Une panne sèche à l’échelle de tout un pays : depuis plusieurs semaines, Haïti est paralysé par une grave pénurie de carburant, qui complique encore davantage le quotidien d’une population déjà durement éprouvée. Le pays caribéen, en proie à une grave crise politique, économique et sécuritaire depuis le début de l’année, et en particulier depuis l’assassinat du président Jovenel Moïse en juillet, avait également subi, coup sur coup, un puissant séisme qui a fait plusieurs centaines de milliers de sinistrés en août, puis un ouragan.

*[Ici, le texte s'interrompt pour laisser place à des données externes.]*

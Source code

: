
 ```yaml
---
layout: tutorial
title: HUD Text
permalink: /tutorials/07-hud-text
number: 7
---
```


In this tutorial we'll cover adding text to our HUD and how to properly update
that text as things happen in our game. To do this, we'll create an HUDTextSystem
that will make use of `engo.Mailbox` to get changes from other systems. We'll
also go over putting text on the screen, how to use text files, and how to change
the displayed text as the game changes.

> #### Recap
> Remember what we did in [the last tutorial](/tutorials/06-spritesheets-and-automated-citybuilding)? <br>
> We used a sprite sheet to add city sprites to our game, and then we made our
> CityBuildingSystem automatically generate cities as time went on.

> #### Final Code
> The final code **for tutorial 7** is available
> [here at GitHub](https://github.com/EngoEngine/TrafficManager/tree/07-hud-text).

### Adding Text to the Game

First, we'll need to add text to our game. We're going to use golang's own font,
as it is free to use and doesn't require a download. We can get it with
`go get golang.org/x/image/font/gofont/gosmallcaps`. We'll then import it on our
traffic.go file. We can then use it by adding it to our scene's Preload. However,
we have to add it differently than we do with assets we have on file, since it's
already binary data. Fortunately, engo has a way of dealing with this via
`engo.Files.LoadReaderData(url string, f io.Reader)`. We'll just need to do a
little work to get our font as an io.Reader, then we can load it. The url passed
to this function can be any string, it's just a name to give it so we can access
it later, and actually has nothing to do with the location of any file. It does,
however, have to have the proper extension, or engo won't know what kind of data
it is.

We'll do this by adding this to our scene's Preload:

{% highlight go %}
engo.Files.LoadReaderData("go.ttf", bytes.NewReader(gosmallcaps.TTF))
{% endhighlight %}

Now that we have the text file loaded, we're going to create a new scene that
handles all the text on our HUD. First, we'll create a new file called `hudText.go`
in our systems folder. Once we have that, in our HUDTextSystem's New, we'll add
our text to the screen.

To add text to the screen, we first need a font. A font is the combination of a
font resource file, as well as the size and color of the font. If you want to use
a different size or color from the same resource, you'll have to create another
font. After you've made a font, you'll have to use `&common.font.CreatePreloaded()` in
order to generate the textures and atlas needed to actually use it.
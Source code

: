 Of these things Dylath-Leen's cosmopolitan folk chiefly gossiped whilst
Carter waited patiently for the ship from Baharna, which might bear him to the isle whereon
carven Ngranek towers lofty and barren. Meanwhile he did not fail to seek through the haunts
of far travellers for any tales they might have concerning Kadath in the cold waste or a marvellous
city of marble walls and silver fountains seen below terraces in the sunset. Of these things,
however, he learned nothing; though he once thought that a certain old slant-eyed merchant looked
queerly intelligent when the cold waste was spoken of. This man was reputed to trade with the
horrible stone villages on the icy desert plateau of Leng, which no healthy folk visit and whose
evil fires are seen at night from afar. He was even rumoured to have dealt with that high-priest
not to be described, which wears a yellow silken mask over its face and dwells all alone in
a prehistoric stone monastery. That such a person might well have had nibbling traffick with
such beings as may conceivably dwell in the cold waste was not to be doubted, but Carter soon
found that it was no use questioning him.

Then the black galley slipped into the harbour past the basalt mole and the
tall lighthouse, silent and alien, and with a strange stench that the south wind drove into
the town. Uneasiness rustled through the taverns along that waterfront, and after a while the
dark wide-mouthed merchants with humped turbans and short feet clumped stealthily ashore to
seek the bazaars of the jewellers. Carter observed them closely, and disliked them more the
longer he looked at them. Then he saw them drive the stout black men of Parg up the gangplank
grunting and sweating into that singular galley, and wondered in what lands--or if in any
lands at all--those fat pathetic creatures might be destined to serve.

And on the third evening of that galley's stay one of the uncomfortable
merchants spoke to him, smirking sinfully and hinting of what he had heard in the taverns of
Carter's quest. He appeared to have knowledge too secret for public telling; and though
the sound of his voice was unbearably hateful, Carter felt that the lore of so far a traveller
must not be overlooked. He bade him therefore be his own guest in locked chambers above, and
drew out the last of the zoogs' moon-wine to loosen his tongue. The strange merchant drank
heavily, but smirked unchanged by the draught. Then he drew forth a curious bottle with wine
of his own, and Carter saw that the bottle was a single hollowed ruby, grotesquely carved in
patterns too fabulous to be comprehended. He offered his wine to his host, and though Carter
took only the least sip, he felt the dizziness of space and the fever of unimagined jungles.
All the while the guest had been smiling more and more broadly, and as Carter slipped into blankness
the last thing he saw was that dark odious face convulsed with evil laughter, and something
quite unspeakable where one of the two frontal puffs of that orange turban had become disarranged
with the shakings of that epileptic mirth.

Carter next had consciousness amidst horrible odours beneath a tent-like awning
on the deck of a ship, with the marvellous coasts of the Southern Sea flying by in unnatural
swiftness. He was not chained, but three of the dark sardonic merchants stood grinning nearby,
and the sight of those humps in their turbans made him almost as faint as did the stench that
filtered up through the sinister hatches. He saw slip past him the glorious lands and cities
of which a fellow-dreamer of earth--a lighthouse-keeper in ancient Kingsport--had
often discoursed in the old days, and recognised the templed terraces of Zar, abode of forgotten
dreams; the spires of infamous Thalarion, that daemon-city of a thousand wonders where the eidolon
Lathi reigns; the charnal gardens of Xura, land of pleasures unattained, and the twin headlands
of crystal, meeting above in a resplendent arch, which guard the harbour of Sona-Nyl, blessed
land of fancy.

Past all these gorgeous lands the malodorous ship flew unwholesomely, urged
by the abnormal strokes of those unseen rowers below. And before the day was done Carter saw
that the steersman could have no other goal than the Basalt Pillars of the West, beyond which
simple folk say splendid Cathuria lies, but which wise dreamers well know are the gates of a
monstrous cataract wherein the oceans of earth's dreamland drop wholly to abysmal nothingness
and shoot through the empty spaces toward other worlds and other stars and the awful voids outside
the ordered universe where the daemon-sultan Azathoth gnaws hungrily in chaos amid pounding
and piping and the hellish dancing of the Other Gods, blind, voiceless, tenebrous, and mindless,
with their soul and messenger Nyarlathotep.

Ces fléaux se trouvent aggravés par une explosion de la criminalité qui fait vivre les Haïtiens dans la crainte des enlèvements crapuleux commis par des bandes surarmées qui font régner leur loi sur le pays, en toute impunité. Selon le Centre d’analyse et de recherche en droits humains (Cardh), les gangs ont commis plus de 782 enlèvements contre rançon depuis le début de l’année. Seize citoyens américains et un Canadien, enlevés le 16 octobre, sont toujours entre les mains du groupe « 400 Mawozo ».
Les pénuries épisodiques de carburant n’ont rien de nouveau en Haïti. Mais celle-ci se distingue des précédentes par sa longueur et sa gravité. Le pays est à sec, et, à Port-au-Prince, le tumulte habituel a fait place au silence. « En raison de l’insécurité, bien avant ce problème de pénurie d’essence, tout le monde avait tendance à rentrer rapidement chez soi. Vers 17 heures, les rues étaient vides, précise Rosy Auguste Ducéna, responsable de programmes à l’ONG Réseau national de défense des droits humains. Maintenant, avec ce problème de carburant, les rues sont calmes tout au long de la journée. Les très rares personnes qui circulent sont celles qui ont pu s’en procurer à un prix très élevé ou qui ont des réserves. »
Responsabilité de l’Etat
La cause de cette situation dramatique : les gangs, encore. Et, tout particulièrement, un homme, Jimmy Chérizier alias « Barbecue ». Cet ancien agent de la police nationale est désormais à la tête du « G9 Fanmi e Alye », une coalition de bandes armées qui a instauré un véritable blocus des terminaux pétroliers du pays. Les malfrats rançonnent le gouvernement et retiennent la population en otage : « Ils veulent de l’argent. On a entendu parler de la somme faramineuse de 50 millions de dollars américains [43,2 millions d’euros] pour laisser passer les camions-citernes », s’indigne Mme Auguste Ducéna.
La crise du carburant a aussi une dimension politique. Jimmy Chérizier réclame la démission du premier ministre, Ariel Henry, arrivé au pouvoir en juillet après l’assassinat du président Moïse. « Les autorités ont frayé avec les gangs pour asseoir leur pouvoir, mais ils se sont retournés contre elles. Maintenant, c’est tout le pays qui est gangstérisé », dénonce Rosy Auguste Ducéna.